Earlier last month a small group of chemistry teachers were invited to the National Science Teachers Association Conference in Boston. There this small group of teachers hope to discuss progress with a new rubric that has been continuously updated in the past 10 years under Science teacher Jeremy Horner, who teaches chemistry. The scale is called the Standards Based Grading scale (SBG) and according to Horner is an umbrella term for a collection of grading practices.
To summarize, the SBG is a rubric of five grading letters. According to the rubric the highest is E and it goes down to M, R, L and finally N. An N grade is only given to work that is “grossly incomplete” according to the rubric. For a student to get an A- for the period he or she must not have any R’s and L’s and have mostly E’s and a few M’s. To get a C+ for the period a student must have a few R’s and any number of E’s and M’s.

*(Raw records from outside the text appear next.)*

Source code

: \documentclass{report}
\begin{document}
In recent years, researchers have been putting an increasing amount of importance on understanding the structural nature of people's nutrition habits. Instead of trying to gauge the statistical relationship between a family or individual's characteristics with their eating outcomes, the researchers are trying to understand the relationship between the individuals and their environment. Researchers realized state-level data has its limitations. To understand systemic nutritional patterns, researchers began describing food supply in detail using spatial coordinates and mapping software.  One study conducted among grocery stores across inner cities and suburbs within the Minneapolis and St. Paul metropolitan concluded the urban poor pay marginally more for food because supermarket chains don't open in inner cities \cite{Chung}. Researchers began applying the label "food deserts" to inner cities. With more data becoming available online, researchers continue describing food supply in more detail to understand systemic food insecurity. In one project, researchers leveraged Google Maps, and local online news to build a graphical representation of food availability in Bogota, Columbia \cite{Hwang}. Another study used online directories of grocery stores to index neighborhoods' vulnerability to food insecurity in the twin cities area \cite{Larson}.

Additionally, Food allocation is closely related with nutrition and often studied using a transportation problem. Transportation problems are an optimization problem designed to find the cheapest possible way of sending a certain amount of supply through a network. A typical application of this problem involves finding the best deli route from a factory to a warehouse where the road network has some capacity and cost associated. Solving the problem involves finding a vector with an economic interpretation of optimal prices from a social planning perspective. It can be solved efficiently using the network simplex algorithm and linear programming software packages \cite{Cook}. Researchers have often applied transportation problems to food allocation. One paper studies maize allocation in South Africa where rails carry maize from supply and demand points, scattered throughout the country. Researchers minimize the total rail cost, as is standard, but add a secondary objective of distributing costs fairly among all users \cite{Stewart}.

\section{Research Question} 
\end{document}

“The SBG and the grading reform practices actually acknowledge the subjectivity in grading. We use a rubric because there are actually fewer places we can accurately rate student work. The rubric gives you four or five levels to do that whereas a 100 point scale gives you 100 levels to do that. No human evaluator or teacher is that good,” Horner said about the scale. Where Horner may call it accurate, Naomi Grossman, chemistry student and sophomore said she has only heard confusion from her friends.
“They’re not quite used to how it works and I feel like they shouldn’t be stressed about the actual grading scale. They should be stressed about the subject. I’ve never heard anything positive about it. I’ve only heard confusion and concern about how the grades actually work,” she said. Grossman said that she feels lucky to be in a chemistry class without the grading scale. “I’m glad that’s one less thing I have to worry about,” she said.

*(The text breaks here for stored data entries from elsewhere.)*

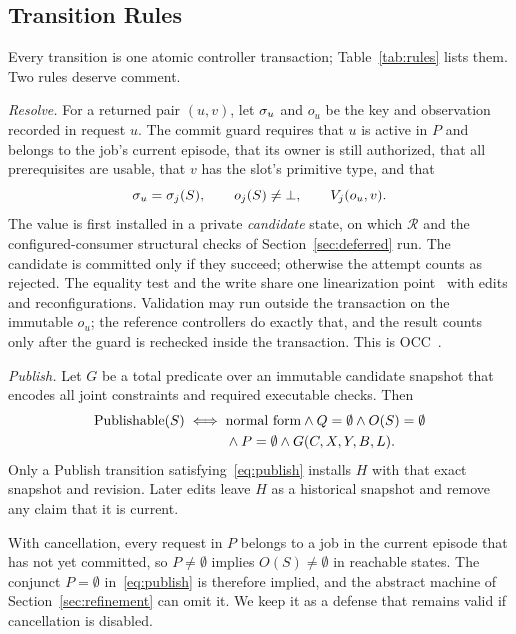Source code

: \subsection{Transition Rules}\label{sec:rules}
Every transition is one atomic controller transaction; Table~\ref{tab:rules} lists them. Two rules deserve comment.

\emph{Resolve.} For a returned pair $(u,v)$, let $\sigma_u$ and $o_u$ be the key and observation recorded in request $u$. The commit guard requires that $u$ is active in $P$ and belongs to the job's current episode, that its owner is still authorized, that all prerequisites are usable, that $v$ has the slot's primitive type, and that
\begin{equation}\label{eq:guard}
\sigma_u=\sigma_j(S),\qquad o_j(S)\ne\bot,\qquad V_j(o_u,v).
\end{equation}
The value is first installed in a private \emph{candidate} state, on which $\mathcal R$ and the configured-consumer structural checks of Section~\ref{sec:deferred} run. The candidate is committed only if they succeed; otherwise the attempt counts as rejected. The equality test and the write share one linearization point~\cite{herlihy1990linearizability} with edits and reconfigurations. Validation may run outside the transaction on the immutable $o_u$; the reference controllers do exactly that, and the result counts only after the guard is rechecked inside the transaction. This is OCC~\cite{occ}.

\emph{Publish.} Let $G$ be a total predicate over an immutable candidate snapshot that encodes all joint constraints and required executable checks. Then
\begin{equation}\label{eq:publish}
\begin{split}\operatorname{Publishable}(S)\iff{}&\text{normal form}\land Q=\emptyset\land O(S)=\emptyset\\&{}\land P=\emptyset\land G(C,X,Y,B,L).\end{split}
\end{equation}
Only a Publish transition satisfying~\eqref{eq:publish} installs $H$ with that exact snapshot and revision. Later edits leave $H$ as a historical snapshot and remove any claim that it is current.

\begin{remark}[Redundancy of $P=\emptyset$]\label{rem:pending}
With cancellation, every request in $P$ belongs to a job in the current episode that has not yet committed, so $P\neq\emptyset$ implies $O(S)\neq\emptyset$ in reachable states. The conjunct $P=\emptyset$ in~\eqref{eq:publish} is therefore implied, and the abstract machine of Section~\ref{sec:refinement} can omit it. We keep it as a defense that remains valid if cancellation is disabled.
\end{remark}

Science teacher John Clark who teaches chemistry without the SBG grading scale said that he thinks the scale could be useful for other classes, just not classes like chemistry. “There might be other subjects where that kind of grading scale makes more sense like writing an English paper. There sometimes I wonder how do you decide point values on everything. ‘You know what the standards are, yes you got them, no you didn’t get them.’ To me that kind of a product lends itself more to that kind of grading more than a say a quiz or a test.”
Jackson McDole, chemistry student and sophomore said that he personally can’t find any problems with it. “I don’t know what can be improved because its fine for me.” He said that he found it to be as difficult as the more standard grading scale and the only problem was the lack of the scale in other classes. “If the (whole) school adopted it then that’d be cool, it’s just having different grading systems in different classes is what I don’t like.”

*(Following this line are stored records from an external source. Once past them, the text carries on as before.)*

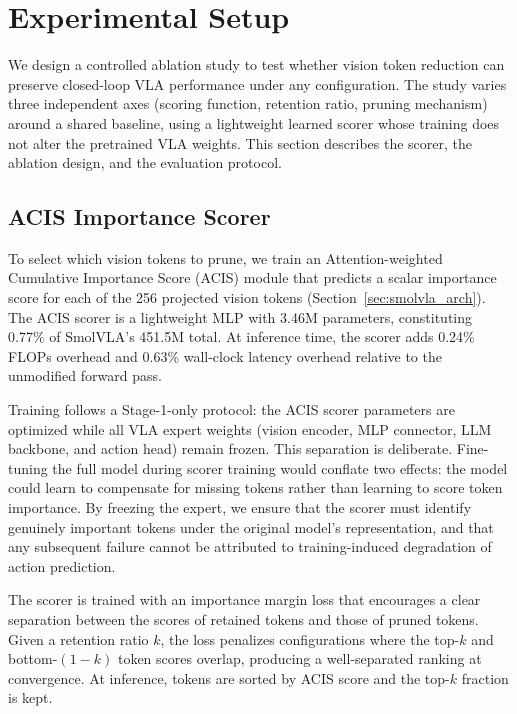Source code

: 
\section{Experimental Setup}
\label{sec:experimental_setup}

We design a controlled ablation study to test whether vision token reduction can preserve closed-loop VLA performance under any configuration. The study varies three independent axes (scoring function, retention ratio, pruning mechanism) around a shared baseline, using a lightweight learned scorer whose training does not alter the pretrained VLA weights. This section describes the scorer, the ablation design, and the evaluation protocol.

\subsection{ACIS Importance Scorer}
\label{sec:acis_scorer}

To select which vision tokens to prune, we train an Attention-weighted Cumulative Importance Score (ACIS) module that predicts a scalar importance score for each of the 256 projected vision tokens (Section~\ref{sec:smolvla_arch}). The ACIS scorer is a lightweight MLP with 3.46M parameters, constituting 0.77\% of SmolVLA's 451.5M total. At inference time, the scorer adds 0.24\% FLOPs overhead and 0.63\% wall-clock latency overhead relative to the unmodified forward pass.

Training follows a Stage-1-only protocol: the ACIS scorer parameters are optimized while all VLA expert weights (vision encoder, MLP connector, LLM backbone, and action head) remain frozen. This separation is deliberate. Fine-tuning the full model during scorer training would conflate two effects: the model could learn to compensate for missing tokens rather than learning to score token importance. By freezing the expert, we ensure that the scorer must identify genuinely important tokens under the original model's representation, and that any subsequent failure cannot be attributed to training-induced degradation of action prediction.

The scorer is trained with an importance margin loss that encourages a clear separation between the scores of retained tokens and those of pruned tokens. Given a retention ratio $k$, the loss penalizes configurations where the top-$k$ and bottom-$(1{-}k)$ token scores overlap, producing a well-separated ranking at convergence. At inference, tokens are sorted by ACIS score and the top-$k$ fraction is kept.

According to Clark, this scale and developments related to it is part of a larger conflict in the handling of science education. “What’s more important? The content knowledge or the process and the development of the thinking? So there are two big camps of people out there that think content knowledge is what’s important or the process and the skills and thinking through things is important. Essentially it’s hard to find anybody who has a perfect balance of the two worlds, so that approach what they’re doing is focused on the process of skill development which is good. We need people who can think critically in science, but at the same time their level of content knowledge is less (because) they’re taking less information with them, they’re taking more skills potentially with less information.”